Logotype for Independence Realty Trust Inc

Independence Realty Trust (IRT) Q2 2025 earnings summary

Event summary combining transcript, slides, and related documents.

Logotype for Independence Realty Trust Inc

Q2 2025 earnings summary

3 Nov, 2025

Executive summary

  • Q2 2025 results met expectations, with stable occupancy, strong retention, and modest blended rent growth as expense savings offset softer revenue growth; same-store NOI rose 2% year-over-year.

  • Portfolio expanded to 113 multifamily properties (33,175 units) as of June 30, 2025, including new acquisitions in Indianapolis and Orlando, and one property under development in Denver.

  • Completed 454 value-add renovations in Q2, achieving a 16.2%–16.5% ROI; renovation completions for the year are expected to be about 650 fewer than planned but remain above 2024 levels.

  • Identified three assets for sale in Q4 and are under contract to acquire two Orlando communities for $155 million, with a strong acquisition pipeline and $315 million in additional acquisitions expected before year-end.

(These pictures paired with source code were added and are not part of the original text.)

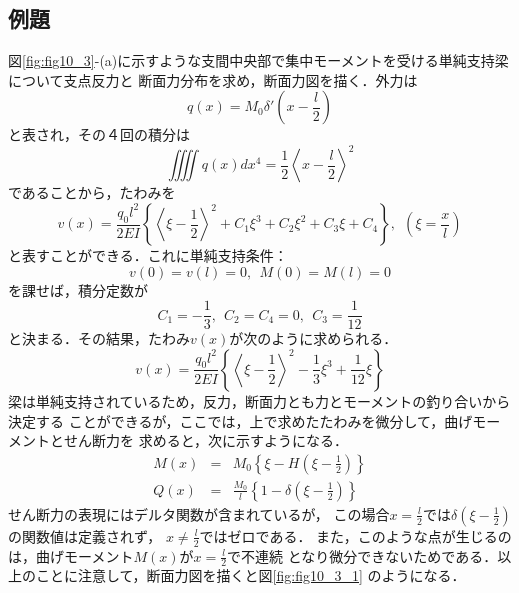 \documentclass[10pt,a4j]{jbook}
\begin{document}
\subsection{例題}
図\ref{fig:fig10_3}-(a)に示すような支間中央部で集中モーメントを受ける単純支持梁について支点反力と
断面力分布を求め，断面力図を描く．外力は
\begin{equation}
	q(x)=M_0\delta'\left(x-\frac{l}{2}\right)
\end{equation}
と表され，その４回の積分は
\begin{equation}
	\iiiint q(x)dx^4 =\frac{1}{2}\left< x-\frac{l}{2}\right>^2
\end{equation}
であることから，たわみを
\begin{equation}
	v(x)=\frac{q_0l^2}{2EI}\left\{ \left< \xi -\frac{1}{2} \right>^2+C_1\xi^3 +C_2\xi^2+C_3\xi+C_4\right\}, \ \ 
	\left(\xi=\frac{x}{l}\right)
\end{equation}
と表すことができる．これに単純支持条件：
\begin{equation}
	v(0)=v(l)=0, \ \ M(0)=M(l)=0
\end{equation}
を課せば，積分定数が
\begin{equation}
	C_1=-\frac{1}{3}, \ \ C_2=C_4=0, \ \ C_3=\frac{1}{12}
\end{equation}
と決まる．その結果，たわみ$v(x)$が次のように求められる．
\begin{equation}
	v(x)=\frac{q_0l^2}{2EI}\left\{ \left< \xi -\frac{1}{2} \right>^2-\frac{1}{3}\xi^3 +\frac{1}{12}\xi \right\}
\end{equation}
梁は単純支持されているため，反力，断面力とも力とモーメントの釣り合いから決定する
ことができるが，ここでは，上で求めたたわみを微分して，曲げモーメントとせん断力を
求めると，次に示すようになる．
\begin{eqnarray}
	M(x) &= & 
		M_0\left\{ \xi -H \left(\xi-\frac{1}{2}\right) \right\} \\
	Q(x) &= & 
		\frac{M_0}{l}\left\{1 -\delta\left(\xi-\frac{1}{2}\right)  \right\}
\end{eqnarray}
せん断力の表現にはデルタ関数が含まれているが，
この場合$x=\frac{l}{2}$では$\delta\left( \xi-\frac{1}{2}\right)$の関数値は定義されず，
$x\neq \frac{l}{2}$ではゼロである．
また，このような点が生じるのは，曲げモーメント$M(x)$が$x=\frac{l}{2}$で不連続
となり微分できないためである．以上のことに注意して，断面力図を描くと図\ref{fig:fig10_3_1}
のようになる．
\end{document}
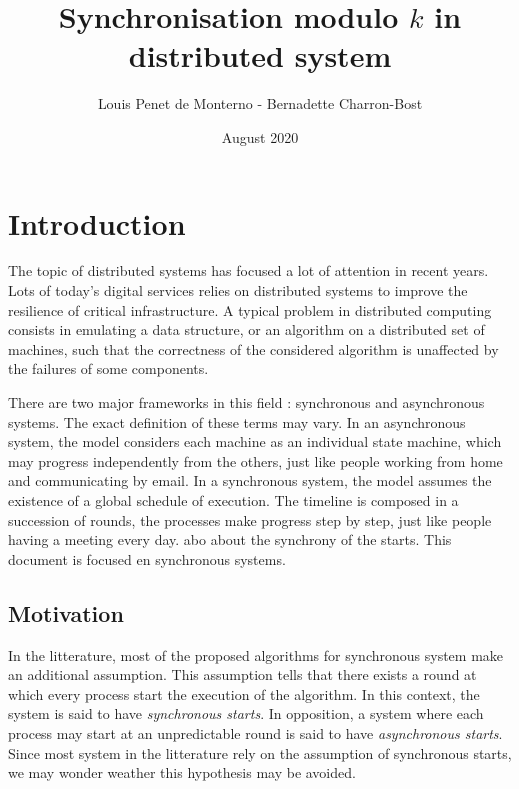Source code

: \documentclass{article}
\title{Synchronisation modulo $k$ in distributed system}
\date{August 2020}
\author{Louis Penet de Monterno - Bernadette Charron-Bost}
\begin{document}
\maketitle

\section{Introduction}

The topic of distributed systems has focused a lot of attention in recent years.
Lots of today's digital services relies on distributed systems to improve the resilience of critical infrastructure.
A typical problem in distributed computing consists in emulating a data structure, or an algorithm on a distributed
set of machines, such that the correctness of the considered algorithm is unaffected by the failures of some components.

There are two major frameworks in this field : synchronous and asynchronous systems. The exact definition of these terms may vary.
In an asynchronous system, the model considers each machine as an individual state machine, which may progress independently from the others,
just like people working from home and communicating by email.
In a synchronous system, the model assumes the existence of a global schedule of execution.
The timeline is composed in a succession of rounds, the processes make progress step by step,
just like people having a meeting every day. abo about the synchrony of the starts.
This document is focused en synchronous systems.


\subsection{Motivation}

In the litterature, most of the proposed algorithms for synchronous system make an additional assumption.
This assumption tells that there exists a round at which every process start the execution of the algorithm.
In this context, the system is said to have \emph{synchronous starts}.
In opposition, a system where each process may start at an unpredictable round is said to have \emph{asynchronous starts}.
Since most system in the litterature rely on the assumption of synchronous starts, we may wonder weather this hypothesis may be avoided.
\end{document}
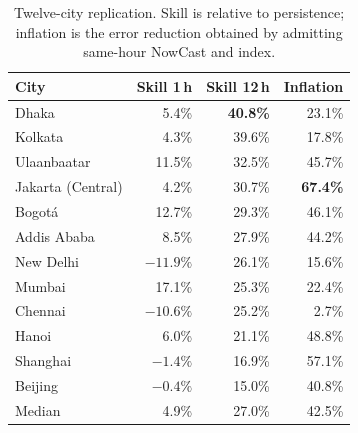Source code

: \documentclass[conference,a4paper]{IEEEtran}
\begin{document}
\begin{table}[t]
\caption{Twelve-city replication. Skill is relative to persistence; inflation is
the error reduction obtained by admitting same-hour NowCast and index.}
\label{tab:cities_res}
\centering
\small
\begin{tabular}{@{}lrrr@{}}
\toprule
City & Skill 1\,h & Skill 12\,h & Inflation \\
\midrule
Dhaka             &   5.4\% & \textbf{40.8\%} & 23.1\% \\
Kolkata           &   4.3\% & 39.6\% & 17.8\% \\
Ulaanbaatar       &  11.5\% & 32.5\% & 45.7\% \\
Jakarta (Central) &   4.2\% & 30.7\% & \textbf{67.4\%} \\
Bogot\'a          &  12.7\% & 29.3\% & 46.1\% \\
Addis Ababa       &   8.5\% & 27.9\% & 44.2\% \\
New Delhi         & $-11.9\%$ & 26.1\% & 15.6\% \\
Mumbai            &  17.1\% & 25.3\% & 22.4\% \\
Chennai           & $-10.6\%$ & 25.2\% &  2.7\% \\
Hanoi             &   6.0\% & 21.1\% & 48.8\% \\
Shanghai          &  $-1.4\%$ & 16.9\% & 57.1\% \\
Beijing           &  $-0.4\%$ & 15.0\% & 40.8\% \\
\midrule
Median            &   4.9\% & 27.0\% & 42.5\% \\
\bottomrule
\end{tabular}
\end{table}
\end{document}
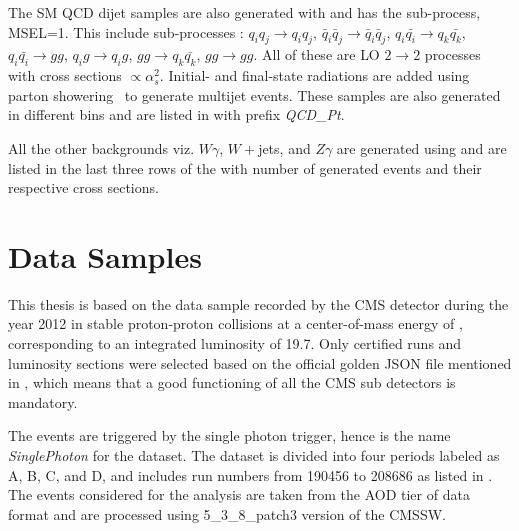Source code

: The SM QCD dijet samples are also generated with  and has the sub-process, MSEL=1. This include sub-processes : 
$q_{i}q_{j}\rightarrow{q_{i}q_{j}}$, $\bar{q}_{i}\bar{q}_{j}\rightarrow{\bar{q}_{i}\bar{q}_{j}}$, $q_{i}\bar{q_{i}}\rightarrow{q_{k}\bar{q_{k}}}$, 
$q_{i}\bar{q_{i}}\rightarrow{gg}$, $q_{i}g\rightarrow{q_{i}g}$, $gg\rightarrow{q_{k}\bar{q_{k}}}$, $gg\rightarrow{gg}$.
All of these are \gls{LO} $2\rightarrow{2}$ processes with cross sections $\propto\alpha_{s}^{2}$. Initial- and final-state radiations are added 
using parton showering~\cite{Sjostrand:2006za} to generate multijet events. These samples are also generated in different
\pt bins and are listed in \tab{\ref{Table:BkgSamples}} with prefix \emph{QCD\_Pt}. 

All the other backgrounds viz. $W\gamma$, $W+$jets, and $Z\gamma$ are generated using \madgraph and are listed in the last three rows of the 
\tab{\ref{Table:BkgSamples}} with number of generated events and their respective cross sections. 

\section{Data Samples}
This thesis is based on the data sample recorded by the CMS detector during the year 2012 in stable proton-proton collisions at a
center-of-mass energy of \sqrteighttev, corresponding to an integrated luminosity of 19.7\fbinv. Only certified runs and luminosity
sections were selected based on the official golden JSON file mentioned in \tab{\ref{tab:datasets}}, which means that a good 
functioning of all the CMS sub detectors is mandatory. 

The events are triggered by the single photon trigger, hence is the name \emph{SinglePhoton} for the dataset. The dataset is divided into 
four periods labeled as A, B, C, and D, and includes run numbers from 190456 to 208686 as listed in \tab{\ref{tab:datasets}}. The events
 considered for the analysis are taken from the AOD tier of data format and are processed using 5\_3\_8\_patch3 version of the CMSSW.
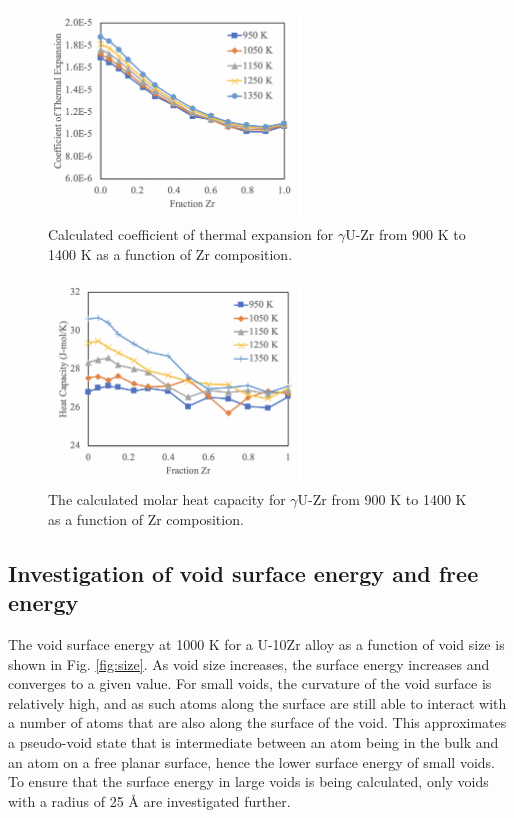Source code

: \documentclass[review]{elsarticle}
\begin{document}
\begin{figure}[!htp]
\begin{center}
\includegraphics[width=0.6\textwidth]{4_Texp}
\end{center}
\caption{Calculated coefficient of thermal expansion for $\gamma$U-Zr from 900 K to 1400 K as a function of Zr composition.  }
\label{fig:Texp}
\end{figure}


\begin{figure}[!htp]
\begin{center}
\includegraphics[width=0.6\textwidth]{5_Cp}
\end{center}
\caption{The calculated molar heat capacity for $\gamma$U-Zr from 900 K to 1400 K as a function of Zr composition. }
\label{fig:cp}
\end{figure}

\FloatBarrier

\subsection{Investigation of void surface energy and free energy}\label{sec:res2}

The void surface energy at 1000 K for a U-10Zr alloy as a function of void size is shown in Fig. \ref{fig:size}. As void size increases, the surface energy increases and converges to a given value. For small voids, the curvature of the void surface is relatively high, and as such atoms along the surface are still able to interact with a number of atoms that are also along the surface of the void. This approximates a pseudo-void state that is intermediate between an atom being in the bulk and an atom on a free planar surface, hence the lower surface energy of small voids. To ensure that the surface energy in large voids is being calculated, only voids with a radius of 25 {\AA} are investigated further. 
\end{document}
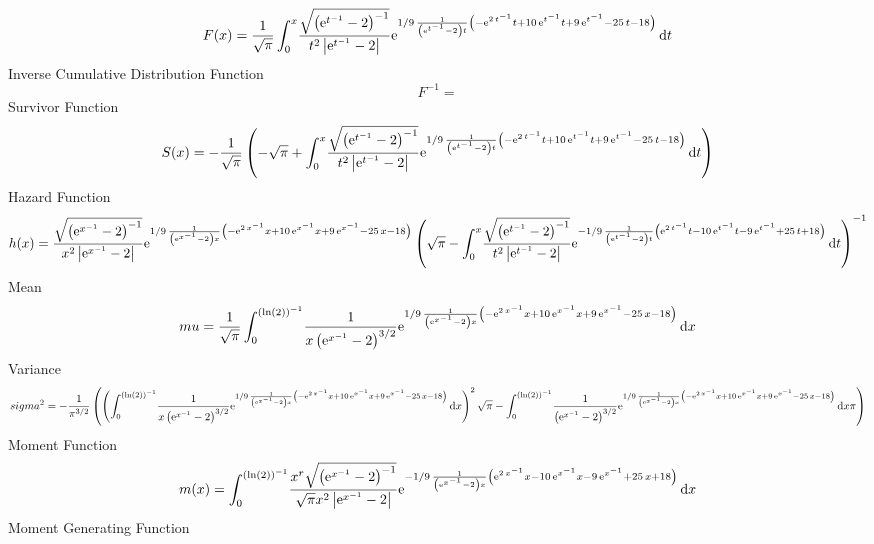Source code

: \documentclass[12pt]{article}
\begin{document}
 $$F(x)={\frac {1}{\sqrt {\pi}}\int_{0}^{x}\!{\frac {\sqrt { \left( {{\rm e}^{
{t}^{-1}}}-2 \right) ^{-1}}}{{t}^{2} \left| {{\rm e}^{{t}^{-1}}}-2
 \right| }{{\rm e}^{1/9\,{\frac {1}{ \left( {{\rm e}^{{t}^{-1}}}-2
 \right) t} \left( -{{\rm e}^{2\,{t}^{-1}}}t+10\,{{\rm e}^{{t}^{-1}}}t
+9\,{{\rm e}^{{t}^{-1}}}-25\,t-18 \right) }}}}\,{\rm d}t}
$$ Inverse Cumulative Distribution Function 
  $$F^{-1} = $$Survivor Function 
 $$ S(x)=-{\frac {1}{\sqrt {\pi}} \left( -\sqrt {\pi}+\int_{0}^{x}\!{\frac {
\sqrt { \left( {{\rm e}^{{t}^{-1}}}-2 \right) ^{-1}}}{{t}^{2} \left| {
{\rm e}^{{t}^{-1}}}-2 \right| }{{\rm e}^{1/9\,{\frac {1}{ \left( {
{\rm e}^{{t}^{-1}}}-2 \right) t} \left( -{{\rm e}^{2\,{t}^{-1}}}t+10\,
{{\rm e}^{{t}^{-1}}}t+9\,{{\rm e}^{{t}^{-1}}}-25\,t-18 \right) }}}}
\,{\rm d}t \right) }
$$ Hazard Function 
 $$ h(x)={\frac {\sqrt { \left( {{\rm e}^{{x}^{-1}}}-2 \right) ^{-1}}}{{x}^{2}
 \left| {{\rm e}^{{x}^{-1}}}-2 \right| }{{\rm e}^{1/9\,{\frac {1}{
 \left( {{\rm e}^{{x}^{-1}}}-2 \right) x} \left( -{{\rm e}^{2\,{x}^{-1
}}}x+10\,{{\rm e}^{{x}^{-1}}}x+9\,{{\rm e}^{{x}^{-1}}}-25\,x-18
 \right) }}} \left( \sqrt {\pi}-\int_{0}^{x}\!{\frac {\sqrt { \left( {
{\rm e}^{{t}^{-1}}}-2 \right) ^{-1}}}{{t}^{2} \left| {{\rm e}^{{t}^{-1
}}}-2 \right| }{{\rm e}^{-1/9\,{\frac {1}{ \left( {{\rm e}^{{t}^{-1}}}
-2 \right) t} \left( {{\rm e}^{2\,{t}^{-1}}}t-10\,{{\rm e}^{{t}^{-1}}}
t-9\,{{\rm e}^{{t}^{-1}}}+25\,t+18 \right) }}}}\,{\rm d}t \right) ^{-1
}}
$$Mean 
 $$ mu={\frac {1}{\sqrt {\pi}}\int_{0}^{ \left( \ln  \left( 2 \right) 
 \right) ^{-1}}\!{\frac {1}{x \left( {{\rm e}^{{x}^{-1}}}-2 \right) ^{
3/2}}{{\rm e}^{1/9\,{\frac {1}{ \left( {{\rm e}^{{x}^{-1}}}-2 \right) 
x} \left( -{{\rm e}^{2\,{x}^{-1}}}x+10\,{{\rm e}^{{x}^{-1}}}x+9\,{
{\rm e}^{{x}^{-1}}}-25\,x-18 \right) }}}}\,{\rm d}x}
$$ Variance 
 $$ sigma^2 = -{\frac {1}{{\pi}^{3/2}} \left(  \left( \int_{0}^{ \left( \ln  \left( 
2 \right)  \right) ^{-1}}\!{\frac {1}{x \left( {{\rm e}^{{x}^{-1}}}-2
 \right) ^{3/2}}{{\rm e}^{1/9\,{\frac {1}{ \left( {{\rm e}^{{x}^{-1}}}
-2 \right) x} \left( -{{\rm e}^{2\,{x}^{-1}}}x+10\,{{\rm e}^{{x}^{-1}}
}x+9\,{{\rm e}^{{x}^{-1}}}-25\,x-18 \right) }}}}\,{\rm d}x \right) ^{2
}\sqrt {\pi}-\int_{0}^{ \left( \ln  \left( 2 \right)  \right) ^{-1}}\!
{\frac {1}{ \left( {{\rm e}^{{x}^{-1}}}-2 \right) ^{3/2}}{{\rm e}^{1/9
\,{\frac {1}{ \left( {{\rm e}^{{x}^{-1}}}-2 \right) x} \left( -{
{\rm e}^{2\,{x}^{-1}}}x+10\,{{\rm e}^{{x}^{-1}}}x+9\,{{\rm e}^{{x}^{-1
}}}-25\,x-18 \right) }}}}\,{\rm d}x\pi \right) }
$$Moment Function 
 $$ m(x) = \int_{0}^{ \left( \ln  \left( 2 \right)  \right) ^{-1}}\!{\frac {{x}^{
r}\sqrt { \left( {{\rm e}^{{x}^{-1}}}-2 \right) ^{-1}}}{\sqrt {\pi}{x}
^{2} \left| {{\rm e}^{{x}^{-1}}}-2 \right| }{{\rm e}^{-1/9\,{\frac {1
}{ \left( {{\rm e}^{{x}^{-1}}}-2 \right) x} \left( {{\rm e}^{2\,{x}^{-
1}}}x-10\,{{\rm e}^{{x}^{-1}}}x-9\,{{\rm e}^{{x}^{-1}}}+25\,x+18
 \right) }}}}\,{\rm d}x
$$ Moment Generating Function 
\end{document}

  • Market supply growth is expected to slow significantly in 2026, setting up for a stronger leasing environment as demand remains robust.

Financial highlights

  • Core FFO/CFFO per share was $0.28 in Q2 2025, up from $0.27 in Q1; same-store NOI grew 2% year-over-year, driven by a 1% revenue increase and a 60 bps decrease in operating expenses.

  • Q2 2025 net income was $8.2 million, down from $10.6 million in Q2 2024; total revenue for Q2 2025 was $162.2 million, up 2.4% year-over-year.

  • NOI margin improved to 62.4% in Q2 2025 from 61.8% in Q2 2024.

  • Average occupancy increased by 10 bps to 95.3%, effective monthly rents rose 90 bps to $1,582, and bad debt improved by 20 bps year-over-year.

  • Joint venture asset sales generated $31 million in cash and a $10.4 million gain, to be excluded from core FFO.

Outlook and guidance

  • Full-year 2025 same-store revenue growth is now expected at 1.5%–1.9%, a 90 bps reduction at the midpoint, mainly due to lower new lease growth.

  • New lease growth for 2025 is forecasted at -3.4%, with renewal rental increases at 3.5% and blended rent growth at 50 bps.

  • Acquisition volume guidance raised to $315 million; disposition volume guidance at $299 million.

  • Average occupancy is projected at 95.7% for H2 2025, with bad debt at 1.3% of revenue and other income up 2.7% over H2 2024.

  • Controllable expenses are estimated to grow 1.9% (down 190 bps from prior guidance), and non-controllable expenses are expected to decline by 40 bps, aided by an 18% reduction in property insurance premiums.